The conclusion is simple, then: if you want to get ahead online, you need to make your website as good as it can be. You don’t have unlimited time, though, so where should your attention go? Some pages are more important than others, so don’t bother pouring hours into adjusting the design of your 404 page. Let’s look at 4 essential pages that you need — and need to get right:
A straightforward home page
Your home page is the main page of your website, and what an internet user should reach if they visit your domain with no URL additions. Extremely obvious, yes? The problem with some website owners is that they don’t understand what a home page is supposed to do, so they clutter theirs up with unnecessary features and confusing layouts.
A home page is supposed to be the jumping-off point for a website. It should confirm the nature of the site (to orient the visitor), then give them clear options for taking action, whether it’s to view products, find some information, or use a provided service. Making it flashy and attention-grabbing won’t help if no one clicks through to the pages that actually drive revenue (product pages, for instance). Aim for a minimalist structure that supports the rest of your site.
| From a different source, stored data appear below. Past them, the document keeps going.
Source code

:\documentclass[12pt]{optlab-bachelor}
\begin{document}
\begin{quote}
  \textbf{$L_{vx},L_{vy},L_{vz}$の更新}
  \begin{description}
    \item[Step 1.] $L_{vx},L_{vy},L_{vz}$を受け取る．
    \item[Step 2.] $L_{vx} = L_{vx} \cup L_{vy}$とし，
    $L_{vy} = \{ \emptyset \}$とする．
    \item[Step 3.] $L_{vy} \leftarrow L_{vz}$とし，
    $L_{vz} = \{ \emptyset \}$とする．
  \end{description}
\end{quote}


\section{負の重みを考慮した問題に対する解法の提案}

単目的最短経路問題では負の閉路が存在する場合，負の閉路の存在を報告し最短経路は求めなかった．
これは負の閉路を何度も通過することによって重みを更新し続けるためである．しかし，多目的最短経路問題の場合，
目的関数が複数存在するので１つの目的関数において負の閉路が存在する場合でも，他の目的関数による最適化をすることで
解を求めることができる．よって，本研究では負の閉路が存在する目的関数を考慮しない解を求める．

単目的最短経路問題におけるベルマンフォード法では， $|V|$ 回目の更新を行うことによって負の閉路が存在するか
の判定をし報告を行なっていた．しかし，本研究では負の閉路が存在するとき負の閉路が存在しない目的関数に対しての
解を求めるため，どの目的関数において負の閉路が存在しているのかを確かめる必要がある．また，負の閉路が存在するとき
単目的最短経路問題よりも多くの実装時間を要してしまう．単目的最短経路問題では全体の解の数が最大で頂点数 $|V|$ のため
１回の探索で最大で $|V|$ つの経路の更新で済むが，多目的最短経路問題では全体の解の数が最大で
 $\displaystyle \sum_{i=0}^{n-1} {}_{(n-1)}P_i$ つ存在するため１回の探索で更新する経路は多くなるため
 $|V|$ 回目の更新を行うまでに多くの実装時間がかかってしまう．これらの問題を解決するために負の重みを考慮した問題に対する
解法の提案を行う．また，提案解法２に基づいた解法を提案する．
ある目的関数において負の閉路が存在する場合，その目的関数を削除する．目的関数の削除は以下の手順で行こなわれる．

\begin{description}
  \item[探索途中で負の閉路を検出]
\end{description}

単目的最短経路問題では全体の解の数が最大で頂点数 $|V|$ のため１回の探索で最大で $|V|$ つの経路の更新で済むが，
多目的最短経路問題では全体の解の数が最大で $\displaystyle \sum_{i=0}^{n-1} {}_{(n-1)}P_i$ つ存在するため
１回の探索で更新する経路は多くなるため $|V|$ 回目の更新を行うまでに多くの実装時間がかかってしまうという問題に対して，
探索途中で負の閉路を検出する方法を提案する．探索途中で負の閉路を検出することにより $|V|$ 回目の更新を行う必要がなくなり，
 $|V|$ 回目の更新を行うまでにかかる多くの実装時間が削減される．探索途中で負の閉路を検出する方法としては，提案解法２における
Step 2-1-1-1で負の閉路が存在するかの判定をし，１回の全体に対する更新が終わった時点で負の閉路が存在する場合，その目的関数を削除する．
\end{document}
An engaging “About Us” page
Your website ultimately represents a brand, whether it’s a corporate brand or a personal brand, and you need to take that seriously. Brand identity and personality are extremely important these days, particularly with the rise of interest in corporate ethics. People want to support brands they like — and the presence of shared values plays a huge role in determining that.
As noted, your home page should be minimal and stay out of the way, so the job of showing who you are and why you do what you do falls upon your “About Us” page (you can title it however you prefer, naturally). To make things easier, there’s a simple formula that works well, but you’ll need to demonstrate some creativity and unique personality while adapting it. Think about all the things that make you unique. How can you display them?
A well-stocked blog page
Content marketing demands attention from every corner of the digital world, because it’s such a critical element of getting noticed online. Build up some solid blog posts on the right topics and they’ll start to rank for relevant keywords. You can also share them on social media to get attention that way. Offer some real value and people will be more eager to support you.
How many posts do you need? There’s no set number, unfortunately, and that applies to word count as well. If you look around, you’ll find people who say that every blog post should be at least 1000 words to perform well, or over 1200, or no smaller than 1500. It’s all speculative. There are plenty of massively-long blog posts that don’t do very well. Just make your content useful and update as regularly as you can: that should be enough.
An easy-to-use contact page
What’s the goal of your website? You presumably want something from the visitors. It costs money to keep a website live and updated, after all, and yours must be serving some purpose that delivers ROI. Here’s the thing, though: even if you make the intended action clear, there will always be people who want more information first and insist upon reaching out directly.
This is why every website needs a good contact page. Yours should make it as easy as possible for someone to contact you with a query or complaint, creating a user-friendly omnichannel experience for the customer. It needs to offer a simple contact form that requires minimal data entry, offer links to social media profiles, and provide general contact details such as an email address, an office address, and a phone number. Vitally, it must also be mobile-responsive — even great mobile sites sometimes get sloppy with their form design.
Whatever your website is for and whatever purpose it serves, it absolutely needs each of these 4 pages. And if you really care about making the most of its potential, you have to improve your home page, your “About Us” page, your contact page, and your blog.